Some time ago a Rabbi was executed on a tree. The Rabbi is usually thought of as the Saviour, but there is much else to Jesus. He did not retire from teaching when he died; he was teaching while he died. His death is very largely how he taught.

We have to backtrack. The Father has a problem. His subject is a very difficult one because his subject is himself. And God is unfathomable, inscrutable. How does he get his students to fathom the unfathomable; scrutinize the inscrutable? On top of that, his students are dim-witted, reluctant learners. As Scripture says, "There is no one righteous, not even one; there is no one who understands, no one who seeks God."(1) People find it hard to take in the Supreme Being. How easily they are swayed by isolated verses or experiences.  How easily they grab hold of one attribute of God at the expense of others.  So, love takes precedence over justice (or the other way around). Or power takes precedence over wisdom.  And they either cannot or will not see that their lives are no private, local affair. They reach even further than our globe. They move heaven. How can he possibly teach the limited that their decisions can affect the infinite? How can he teach things that are too big for them to grasp easily? God has to be a remedial teacher.

God did it, as good teachers do, by resizing the matter. He reached down to the level of his pupils. For a while, postpone thinking about the grand themes of Yahweh in heaven's relationship to earth or God's sovereignty in relation to human responsibility. Think one man, a tree on a hill and some soldiers. God went the way of the cross surely in condescension to those who are so easily swayed by the concrete and the local. As they nailed the Rabbi to the cross, God taught us many things. In one feel swoop he taught us that he is loving and just, wise and powerful, great and humble. And he taught us that mere creatures, including very religious ones, are wicked and capable enough to do something of enormous consequence. They can even kill The Truth and The Light himself. When Jesus died, the darkness was not just global, the gloom reached far into heaven and into the heart of the Grieving Father.  The Rabbi forever demonstrated that even finite actions can have big – even eternal consequences and that this is true even though God is sovereign.

Some have difficulty seeing this. For instance, Congressman John Shimkus of Illinois testified before a special committee on climate change that "The earth will end only when God declares it's time to be over" recalling God's promise to Noah.(2) He implied that we need not concern ourselves over global warming. He has failed to learn from the Rabbi on the tree. Could Jesus have given a more poignant lesson than his sacrificial death? The bible teaches that Christ's time was also up when God said so, yet this does not stop wicked men from being accountable for his death. As Scripture says, "This man was handed over to you by God's set purpose and foreknowledge; and you, with the help of wicked men, put him to death by nailing him to the cross."(3) The Congressman's time is also up when God says so. Presumably this does not stop him from looking after himself. God's sovereignty in no way relinquishes humans from responsibility. This applies to the Cross and it applies to the globe. Thinking through the Cross is the antidote to half-baked theology.

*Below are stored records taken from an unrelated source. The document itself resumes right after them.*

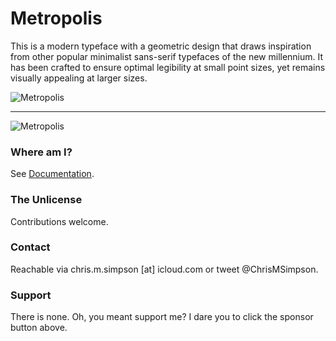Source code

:# Metropolis

This is a modern typeface with a geometric design that draws inspiration from other popular minimalist sans-serif typefaces of the new millennium. It has been crafted to ensure optimal legibility at small point sizes, yet remains visually appealing at larger sizes.

![Metropolis](./Specimens/Metro-1.png)

---

![Metropolis](./Specimens/Metro-2.png)

### Where am I?

See [Documentation](./Documentation/Documentation.md).

### The Unlicense

Contributions welcome.

### Contact

Reachable via chris.m.simpson [at] icloud.com or tweet @ChrisMSimpson.

### Support

There is none. Oh, you meant support me? I dare you to click the sponsor button above.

In another instance, the so-called says, "We believe Earth and its ecosystems—created by God's intelligent design and infinite power and sustained by His faithful providence —are robust, resilient, self-regulating, and self-correcting, admirably suited for human flourishing, and displaying His glory.  Earth's climate system is no exception. Recent global warming is one of many natural cycles of warming and cooling in geologic history... We "deny that carbon dioxide—essential to all plant growth—is a pollutant."(4)

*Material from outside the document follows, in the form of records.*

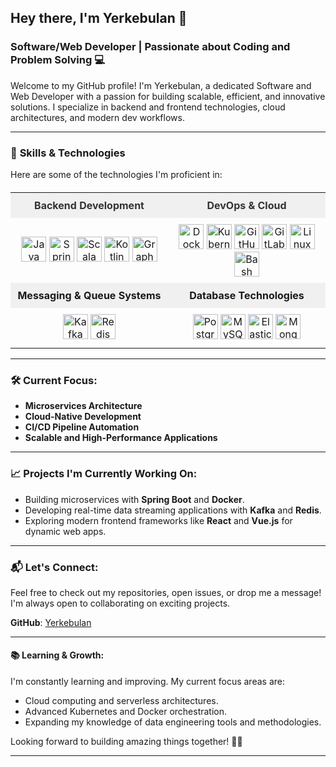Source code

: ## Hey there, I'm Yerkebulan 👋

### Software/Web Developer | Passionate about Coding and Problem Solving 💻

Welcome to my GitHub profile! I'm Yerkebulan, a dedicated Software and Web Developer with a passion for building scalable, efficient, and innovative solutions. I specialize in backend and frontend technologies, cloud architectures, and modern dev workflows.

---

### 🚀 **Skills & Technologies**
Here are some of the technologies I'm proficient in:

<!-- Skills Table -->
<table style="width: 100%; border-collapse: collapse; margin-top: 20px;">

  <!-- Header Row: Category Titles -->
  <tr style="background-color: #f0f0f0; text-align: center; font-weight: bold; color: #333; font-size: 16px;">
    <td style="width: 33%; padding: 10px;">Backend Development</td>
    <td style="width: 33%; padding: 10px;">DevOps & Cloud</td>
  </tr>

  <!-- Row 1: Icons for each category -->
  <tr style="text-align: center;">
    <td style="padding: 10px;">
      <img src="https://cdn.jsdelivr.net/gh/devicons/devicon/icons/java/java-original.svg" width="40" height="40" alt="Java">
      <img src="https://cdn.jsdelivr.net/gh/devicons/devicon/icons/spring/spring-original.svg" width="40" height="40" alt="Spring">
      <img src="https://cdn.jsdelivr.net/gh/devicons/devicon@latest/icons/scala/scala-original.svg" width="40" height="40" alt="Scala"/>
      <img src="https://cdn.jsdelivr.net/gh/devicons/devicon@latest/icons/kotlin/kotlin-original.svg" width="40" height="40" alt="Kotlin"/>
      <img src="https://cdn.jsdelivr.net/gh/devicons/devicon@latest/icons/graphql/graphql-plain.svg" width="40" height="40" alt="GraphQL"/>
    </td>
    <td style="padding: 10px;">
      <img src="https://cdn.jsdelivr.net/gh/devicons/devicon/icons/docker/docker-original.svg" width="40" height="40" alt="Docker">
      <img src="https://cdn.jsdelivr.net/gh/devicons/devicon/icons/kubernetes/kubernetes-plain.svg" width="40" height="40" alt="Kubernetes">
      <img src="https://cdn.jsdelivr.net/gh/devicons/devicon/icons/github/github-original.svg" width="40" height="40" alt="GitHub">
      <img src="https://cdn.jsdelivr.net/gh/devicons/devicon/icons/gitlab/gitlab-original.svg" width="40" height="40" alt="GitLab">
      <img src="https://cdn.jsdelivr.net/gh/devicons/devicon/icons/linux/linux-original.svg" width="40" height="40" alt="Linux">
      <img src="https://cdn.jsdelivr.net/gh/devicons/devicon@latest/icons/bash/bash-original.svg" width="40" height="40" alt="Bash"/>
    </td>
  </tr>

  <!-- Row 2: Category Descriptions (e.g., Messaging & Queue Systems, Databases) -->
  <tr style="background-color: #f0f0f0; text-align: center; font-weight: bold;">
    <td style="padding: 10px;">Messaging & Queue Systems</td>
    <td style="padding: 10px;">Database Technologies</td>
  </tr>

  <tr style="text-align: center;">
    <td style="padding: 10px;">
      <img src="https://cdn.jsdelivr.net/gh/devicons/devicon/icons/apachekafka/apachekafka-original.svg" width="40" height="40" alt="Kafka">
      <img src="https://cdn.jsdelivr.net/gh/devicons/devicon/icons/redis/redis-original.svg" width="40" height="40" alt="Redis">
    </td>
    <td style="padding: 10px;">
      <img src="https://cdn.jsdelivr.net/gh/devicons/devicon/icons/postgresql/postgresql-original.svg" width="40" height="40" alt="PostgreSQL">
      <img src="https://cdn.jsdelivr.net/gh/devicons/devicon@latest/icons/mysql/mysql-original-wordmark.svg" width="40" height="40" alt="MySQL">
      <img src="https://cdn.jsdelivr.net/gh/devicons/devicon@latest/icons/elasticsearch/elasticsearch-original.svg" width="40" height="40" alt="Elasticsearch">
      <img src="https://cdn.jsdelivr.net/gh/devicons/devicon@latest/icons/mongodb/mongodb-original-wordmark.svg" width="40" height="40" alt="MongoDB"/>
  </tr>

</table>

---

### 🛠 **Current Focus**:
- **Microservices Architecture**
- **Cloud-Native Development**
- **CI/CD Pipeline Automation**
- **Scalable and High-Performance Applications**

---

### 📈 **Projects I'm Currently Working On**:
- Building microservices with **Spring Boot** and **Docker**.
- Developing real-time data streaming applications with **Kafka** and **Redis**.
- Exploring modern frontend frameworks like **React** and **Vue.js** for dynamic web apps.

---

### 📬 **Let's Connect**:
Feel free to check out my repositories, open issues, or drop me a message! I'm always open to collaborating on exciting projects.

**GitHub**: [Yerkebulan](https://github.com/Yessenali-Yerkebulan/Yessenali-Yerkebulan)

---

#### 📚 **Learning & Growth**:
I'm constantly learning and improving. My current focus areas are:
- Cloud computing and serverless architectures.
- Advanced Kubernetes and Docker orchestration.
- Expanding my knowledge of data engineering tools and methodologies.

Looking forward to building amazing things together! 👨‍💻

---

The scientific community differs with them regarding the global warming being merely natural.(5) But even if it was, so are asteroids colliding with the earth. It would still be perfectly sensible to try to prevent it. Scientists agree with them that carbon dioxide is not a pollutant. Neither is water, but global flooding would still be a problem. They claim to know the truth about global climate, yet have failed to obtain the truth from the Rabbi on the tree.  You cannot get a more robust, better provision for human flourishing than God himself.  This did not stop the wicked from putting The Truth to death. What God provides can still be destroyed - even if only temporarily.

If our actions can have consequences for heaven, how about for the earth? Is it really possible that our lifestyle could impact the entire planet? Again, this is something many, including the very religious, have difficulty seeing.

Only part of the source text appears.